● **Aim of the exercise**:
Provide again, from the entries below, every line from the one containing "## Demo and Screenshots" through the one containing "We have documentation", exactly as written, and no other line.
☆ ☆ ☆ ☆
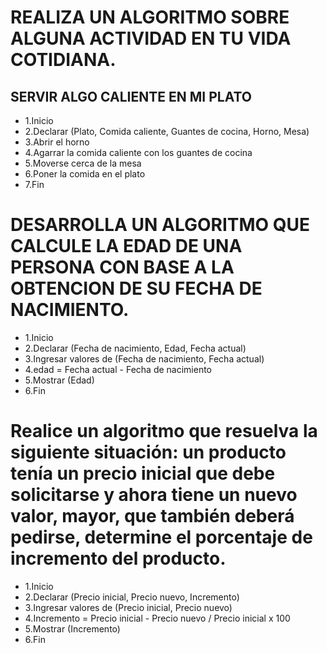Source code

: # REALIZA UN ALGORITMO SOBRE ALGUNA ACTIVIDAD EN TU VIDA COTIDIANA.

## SERVIR ALGO CALIENTE EN MI PLATO

* 1.Inicio
* 2.Declarar (Plato, Comida caliente, Guantes de cocina, Horno, Mesa)
* 3.Abrir el horno
* 4.Agarrar la comida caliente con los guantes de cocina
* 5.Moverse cerca de la mesa
* 6.Poner la comida en el plato
* 7.Fin

# DESARROLLA UN ALGORITMO QUE CALCULE LA EDAD DE UNA PERSONA CON BASE A LA OBTENCION DE SU FECHA DE NACIMIENTO.

* 1.Inicio
* 2.Declarar (Fecha de nacimiento, Edad, Fecha actual)
* 3.Ingresar valores de (Fecha de nacimiento, Fecha actual)
* 4.edad = Fecha actual - Fecha de nacimiento
* 5.Mostrar (Edad)
* 6.Fin 

# Realice un algoritmo que resuelva la siguiente situación: un producto tenía un precio inicial que debe solicitarse y ahora tiene un nuevo valor, mayor, que también deberá pedirse, determine el porcentaje de incremento del producto. 
* 1.Inicio
* 2.Declarar (Precio inicial, Precio nuevo, Incremento)
* 3.Ingresar valores de (Precio inicial, Precio nuevo)
* 4.Incremento = Precio inicial - Precio nuevo / Precio inicial x 100
* 5.Mostrar (Incremento)
* 6.Fin
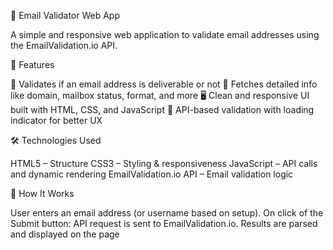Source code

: 📧 Email Validator Web App

A simple and responsive web application to validate email addresses using the EmailValidation.io API.

📌 Features

🔎 Validates if an email address is deliverable or not
🚀 Fetches detailed info like domain, mailbox status, format, and more
🖥️ Clean and responsive UI built with HTML, CSS, and JavaScript
📡 API-based validation with loading indicator for better UX

🛠️ Technologies Used

HTML5 – Structure
CSS3 – Styling & responsiveness
JavaScript – API calls and dynamic rendering
EmailValidation.io API – Email validation logic

🚀 How It Works

User enters an email address (or username based on setup).
On click of the Submit button:
API request is sent to EmailValidation.io.
Results are parsed and displayed on the page
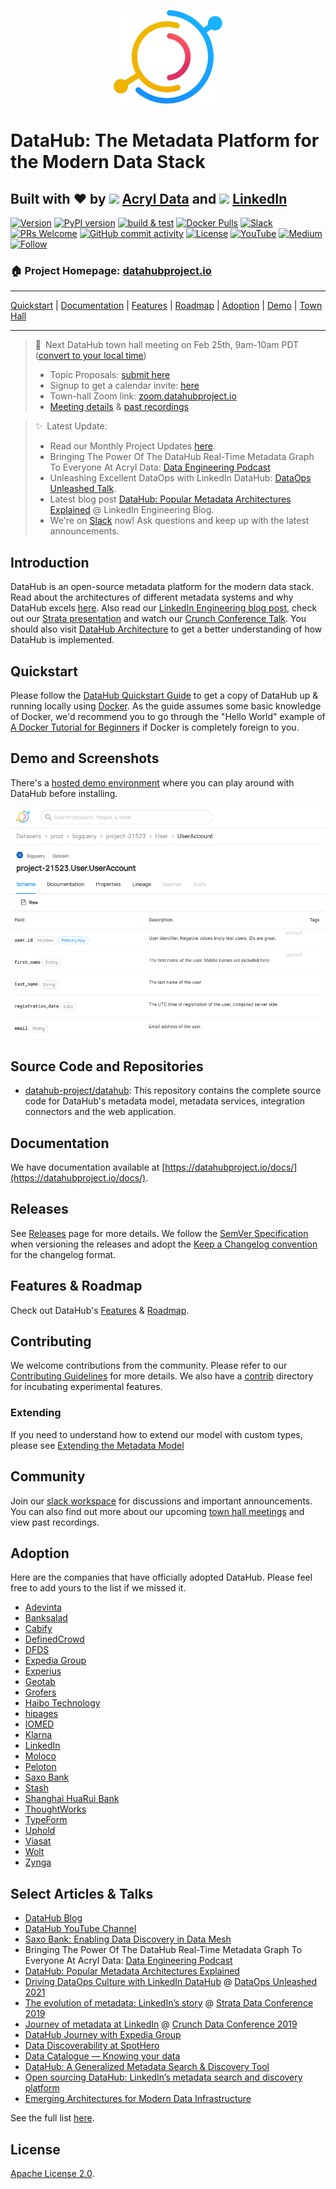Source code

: <!--HOSTED_DOCS_ONLY
import useBaseUrl from '@docusaurus/useBaseUrl';

export const Logo = (props) => {
  return (
    <div style={{ display: "flex", justifyContent: "center", padding: "20px" }}>
      <img
        height="150"
        alt="DataHub Logo"
        src={useBaseUrl("/img/datahub-logo-color-mark.svg")}
        {...props}
      />
    </div>
  );
};

<Logo />

<!--
HOSTED_DOCS_ONLY-->
<p align="center">
<img alt="DataHub" src="docs/imgs/datahub-logo-color-mark.svg" height="150" />
</p>
<!-- -->

# DataHub: The Metadata Platform for the Modern Data Stack
## Built with ❤️ by <img src="https://datahubproject.io/img/acryl-logo-light-mark.png" width="25"/> [Acryl Data](https://acryldata.io) and <img src="https://datahubproject.io/img/LI-In-Bug.png" width="25"/> [LinkedIn](https://engineering.linkedin.com)
[![Version](https://img.shields.io/github/v/release/datahub-project/datahub?include_prereleases)](https://github.com/datahub-project/datahub/releases/latest)
[![PyPI version](https://badge.fury.io/py/acryl-datahub.svg)](https://badge.fury.io/py/acryl-datahub)
[![build & test](https://github.com/datahub-project/datahub/workflows/build%20&%20test/badge.svg?branch=master&event=push)](https://github.com/datahub-project/datahub/actions?query=workflow%3A%22build+%26+test%22+branch%3Amaster+event%3Apush)
[![Docker Pulls](https://img.shields.io/docker/pulls/linkedin/datahub-gms.svg)](https://hub.docker.com/r/linkedin/datahub-gms)
[![Slack](https://img.shields.io/badge/slack-join_chat-white.svg?logo=slack&style=social)](https://slack.datahubproject.io)
[![PRs Welcome](https://img.shields.io/badge/PRs-welcome-brightgreen.svg)](https://github.com/datahub-project/datahub/blob/master/docs/CONTRIBUTING.md)
[![GitHub commit activity](https://img.shields.io/github/commit-activity/m/datahub-project/datahub)](https://github.com/datahub-project/datahub/pulls?q=is%3Apr)
[![License](https://img.shields.io/github/license/datahub-project/datahub)](https://github.com/datahub-project/datahub/blob/master/LICENSE)
[![YouTube](https://img.shields.io/youtube/channel/subscribers/UC3qFQC5IiwR5fvWEqi_tJ5w?style=social)](https://www.youtube.com/channel/UC3qFQC5IiwR5fvWEqi_tJ5w)
[![Medium](https://img.shields.io/badge/Medium-12100E?style=for-the-badge&logo=medium&logoColor=white)](https://medium.com/datahub-project)
[![Follow](https://img.shields.io/twitter/follow/datahubproject?label=Follow&style=social)](https://twitter.com/datahubproject)
### 🏠 Project Homepage: [datahubproject.io](https://datahubproject.io/)

---

[Quickstart](https://datahubproject.io/docs/quickstart) |
[Documentation](https://datahubproject.io/docs/) |
[Features](https://datahubproject.io/docs/features) |
[Roadmap](https://datahubproject.io/docs/roadmap) |
[Adoption](#adoption) |
[Demo](https://datahubproject.io/docs/demo) |
[Town Hall](https://datahubproject.io/docs/townhalls)

---
> 📣 Next DataHub town hall meeting on Feb 25th, 9am-10am PDT ([convert to your local time](https://greenwichmeantime.com/time/to/pacific-local/))
>
> - Topic Proposals: [submit here](https://docs.google.com/forms/d/1v2ynbAXjJlqY97xE_X1DAntNrXDznOFiNfryUkMPtkI/)
> - Signup to get a calendar invite: [here](https://www.addevent.com/event/lD12111844)
> - Town-hall Zoom link: [zoom.datahubproject.io](https://zoom.datahubproject.io)
> - [Meeting details](docs/townhalls.md) & [past recordings](docs/townhall-history.md)

> ✨ Latest Update:
>
> - Read our Monthly Project Updates [here](https://blog.datahubproject.io/tagged/project-updates).
> - Bringing The Power Of The DataHub Real-Time Metadata Graph To Everyone At Acryl Data: [Data Engineering Podcast](https://www.dataengineeringpodcast.com/acryl-data-datahub-metadata-graph-episode-230/)
> - Unleashing Excellent DataOps with LinkedIn DataHub: [DataOps Unleashed Talk](https://www.youtube.com/watch?v=ccsIKK9nVxk).
> - Latest blog post [DataHub: Popular Metadata Architectures Explained](https://engineering.linkedin.com/blog/2020/datahub-popular-metadata-architectures-explained) @ LinkedIn Engineering Blog.
> - We're on [Slack](docs/slack.md) now! Ask questions and keep up with the latest announcements.

## Introduction

DataHub is an open-source metadata platform for the modern data stack. Read about the architectures of different metadata systems and why DataHub excels [here](https://engineering.linkedin.com/blog/2020/datahub-popular-metadata-architectures-explained). Also read our
[LinkedIn Engineering blog post](https://engineering.linkedin.com/blog/2019/data-hub), check out our [Strata presentation](https://speakerdeck.com/shirshanka/the-evolution-of-metadata-linkedins-journey-strata-nyc-2019) and watch our [Crunch Conference Talk](https://www.youtube.com/watch?v=OB-O0Y6OYDE). You should also visit [DataHub Architecture](docs/architecture/architecture.md) to get a better understanding of how DataHub is implemented.

## Quickstart

Please follow the [DataHub Quickstart Guide](https://datahubproject.io/docs/quickstart) to get a copy of DataHub up & running locally using [Docker](https://docker.com). As the guide assumes some basic knowledge of Docker, we'd recommend you to go through the "Hello World" example of [A Docker Tutorial for Beginners](https://docker-curriculum.com) if Docker is completely foreign to you.

## Demo and Screenshots

There's a [hosted demo environment](https://datahubproject.io/docs/demo) where you can play around with DataHub before installing.

[![DataHub Demo GIF](docs/imgs/entity.png)](https://datahubproject.io/docs/demo)

## Source Code and Repositories

- [datahub-project/datahub](https://github.com/datahub-project/datahub): This repository contains the complete source code for DataHub's metadata model, metadata services, integration connectors and the web application.

## Documentation

We have documentation available at [https://datahubproject.io/docs/](https://datahubproject.io/docs/).

## Releases

See [Releases](https://github.com/datahub-project/datahub/releases) page for more details. We follow the [SemVer Specification](https://semver.org) when versioning the releases and adopt the [Keep a Changelog convention](https://keepachangelog.com/) for the changelog format.

## Features & Roadmap

Check out DataHub's [Features](docs/features.md) & [Roadmap](https://feature-requests.datahubproject.io/roadmap).

## Contributing

We welcome contributions from the community. Please refer to our [Contributing Guidelines](docs/CONTRIBUTING.md) for more details. We also have a [contrib](contrib) directory for incubating experimental features.

### Extending

If you need to understand how to extend our model with custom types, please see [Extending the Metadata Model](docs/modeling/extending-the-metadata-model.md)

## Community

Join our [slack workspace](https://slack.datahubproject.io) for discussions and important announcements. You can also find out more about our upcoming [town hall meetings](docs/townhalls.md) and view past recordings.

## Adoption

Here are the companies that have officially adopted DataHub. Please feel free to add yours to the list if we missed it.

- [Adevinta](https://www.adevinta.com/)
- [Banksalad](https://www.banksalad.com)
- [Cabify](https://cabify.tech/)
- [DefinedCrowd](http://www.definedcrowd.com)
- [DFDS](https://www.dfds.com/)
- [Expedia Group](http://expedia.com)
- [Experius](https://www.experius.nl)
- [Geotab](https://www.geotab.com)
- [Grofers](https://grofers.com)
- [Haibo Technology](https://www.botech.com.cn)
- [hipages](https://hipages.com.au/)
- [IOMED](https://iomed.health)
- [Klarna](https://www.klarna.com)
- [LinkedIn](http://linkedin.com)
- [Moloco](https://www.moloco.com/en)
- [Peloton](https://www.onepeloton.com)
- [Saxo Bank](https://www.home.saxo)
- [Stash](https://www.stash.com)
- [Shanghai HuaRui Bank](https://www.shrbank.com)
- [ThoughtWorks](https://www.thoughtworks.com)
- [TypeForm](http://typeform.com)
- [Uphold](https://uphold.com)
- [Viasat](https://viasat.com)
- [Wolt](https://wolt.com)
- [Zynga](https://www.zynga.com)


## Select Articles & Talks

- [DataHub Blog](https://blog.datahubproject.io/)
- [DataHub YouTube Channel](https://www.youtube.com/channel/UC3qFQC5IiwR5fvWEqi_tJ5w)
- [Saxo Bank: Enabling Data Discovery in Data Mesh](https://medium.com/datahub-project/enabling-data-discovery-in-a-data-mesh-the-saxo-journey-451b06969c8f)
- Bringing The Power Of The DataHub Real-Time Metadata Graph To Everyone At Acryl Data: [Data Engineering Podcast](https://www.dataengineeringpodcast.com/acryl-data-datahub-metadata-graph-episode-230/)
- [DataHub: Popular Metadata Architectures Explained](https://engineering.linkedin.com/blog/2020/datahub-popular-metadata-architectures-explained)
- [Driving DataOps Culture with LinkedIn DataHub](https://www.youtube.com/watch?v=ccsIKK9nVxk) @ [DataOps Unleashed 2021](https://dataopsunleashed.com/#shirshanka-session)
- [The evolution of metadata: LinkedIn’s story](https://speakerdeck.com/shirshanka/the-evolution-of-metadata-linkedins-journey-strata-nyc-2019) @ [Strata Data Conference 2019](https://conferences.oreilly.com/strata/strata-ny-2019.html)
- [Journey of metadata at LinkedIn](https://www.youtube.com/watch?v=OB-O0Y6OYDE) @ [Crunch Data Conference 2019](https://crunchconf.com/2019)
- [DataHub Journey with Expedia Group](https://www.youtube.com/watch?v=ajcRdB22s5o)
- [Data Discoverability at SpotHero](https://www.slideshare.net/MaggieHays/data-discoverability-at-spothero)
- [Data Catalogue — Knowing your data](https://medium.com/albert-franzi/data-catalogue-knowing-your-data-15f7d0724900)
- [DataHub: A Generalized Metadata Search & Discovery Tool](https://engineering.linkedin.com/blog/2019/data-hub)
- [Open sourcing DataHub: LinkedIn’s metadata search and discovery platform](https://engineering.linkedin.com/blog/2020/open-sourcing-datahub--linkedins-metadata-search-and-discovery-p)
- [Emerging Architectures for Modern Data Infrastructure](https://a16z.com/2020/10/15/the-emerging-architectures-for-modern-data-infrastructure/)

See the full list [here](docs/links.md).

## License

[Apache License 2.0](./LICENSE).
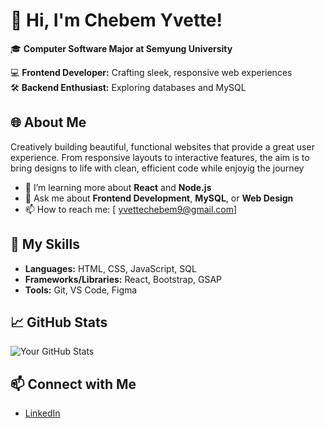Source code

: # 👋 Hi, I'm Chebem Yvette!

🎓 **Computer Software Major at Semyung University**

💻 **Frontend Developer:** Crafting sleek, responsive web experiences  
🛠️ **Backend Enthusiast:** Exploring databases and MySQL

## 🌐 About Me
Creatively building beautiful, functional websites that provide a great user experience. From responsive layouts to interactive features, the aim is to bring designs to life with clean, efficient code while enjoyig the journey

- 🌱 I’m learning more about **React** and **Node.js**
- 💬 Ask me about **Frontend Development**, **MySQL**, or **Web Design**
- 📫 How to reach me: [ yvettechebem9@gmail.com]

## 🚀 My Skills
- **Languages:** HTML, CSS, JavaScript, SQL
- **Frameworks/Libraries:** React, Bootstrap, GSAP
- **Tools:** Git, VS Code, Figma

## 📈 GitHub Stats
![Your GitHub Stats](https://github-readme-stats.vercel.app/api?username=Bembem&show_icons=true&theme=radical)

## 📫 Connect with Me
- [LinkedIn](https://ng.linkedin.com/in/chebem-chukwuka-6a2a0313a)
  

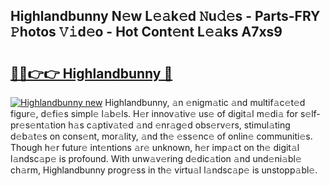 ## Highlandbunny N𝚎w L𝚎𝚊k𝚎d 𝙽u𝚍𝚎s - Parts-FRY 𝙿hotos 𝚅𝚒d𝚎o - Hot Cont𝚎nt L𝚎𝚊ks A7xs9

# <h2><a href="http://kvdge7j.teov.top/?on=Highlandbunny">🔗🔗👉👉 Highlandbunny 🔗</a></h2>

[![Highlandbunny new](https://i.imgur.com/QqkWNDz.gif)](http://kvdge7j.teov.top/?on=Highlandbunny)
Highlandbunny, 𝚊n 𝚎nigm𝚊tic 𝚊nd multif𝚊c𝚎t𝚎d figur𝚎, d𝚎fi𝚎s simpl𝚎 l𝚊b𝚎ls. H𝚎r innov𝚊tiv𝚎 us𝚎 of digit𝚊l m𝚎di𝚊 for s𝚎lf-pr𝚎s𝚎nt𝚊tion h𝚊s c𝚊ptiv𝚊t𝚎d 𝚊nd 𝚎nr𝚊g𝚎d obs𝚎rv𝚎rs, stimul𝚊ting d𝚎b𝚊t𝚎s on cons𝚎nt, mor𝚊lity, 𝚊nd th𝚎 𝚎ss𝚎nc𝚎 of onlin𝚎 communiti𝚎s. Though h𝚎r futur𝚎 int𝚎ntions 𝚊r𝚎 unknown, h𝚎r imp𝚊ct on th𝚎 digit𝚊l l𝚊ndsc𝚊p𝚎 is profound. With unw𝚊v𝚎ring d𝚎dic𝚊tion 𝚊nd und𝚎ni𝚊bl𝚎 ch𝚊rm, Highlandbunny progr𝚎ss in th𝚎 virtu𝚊l l𝚊ndsc𝚊p𝚎 is unstopp𝚊bl𝚎.
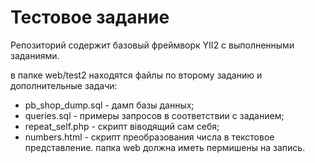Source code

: Тестовое задание
============================

Репозиторий содержит базовый фреймворк YII2 с выполненными заданиями.

в папке web/test2 находятся файлы по второму заданию и дополнительные задачи:
- pb_shop_dump.sql - дамп базы данных;
- queries.sql - примеры запросов в соответствии с заданием;
- repeat_self.php - скрипт віводящий сам себя;
- numbers.html - скрипт преобразования числа в текстовое представление.
папка web должна иметь пермишены на запись.


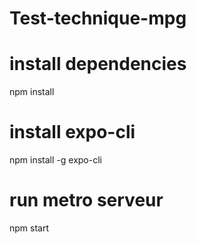 # Test-technique-mpg

# install dependencies
npm install

# install expo-cli
npm install -g expo-cli

# run metro serveur
npm start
☆ ☆ ☆ ☆
● **Response area**:
## Demo and Screenshots

There's a [hosted demo environment](https://datahubproject.io/docs/demo) where you can play around with DataHub before installing.

[![DataHub Demo GIF](docs/imgs/entity.png)](https://datahubproject.io/docs/demo)

## Source Code and Repositories

- [datahub-project/datahub](https://github.com/datahub-project/datahub): This repository contains the complete source code for DataHub's metadata model, metadata services, integration connectors and the web application.

## Documentation

We have documentation available at [https://datahubproject.io/docs/](https://datahubproject.io/docs/).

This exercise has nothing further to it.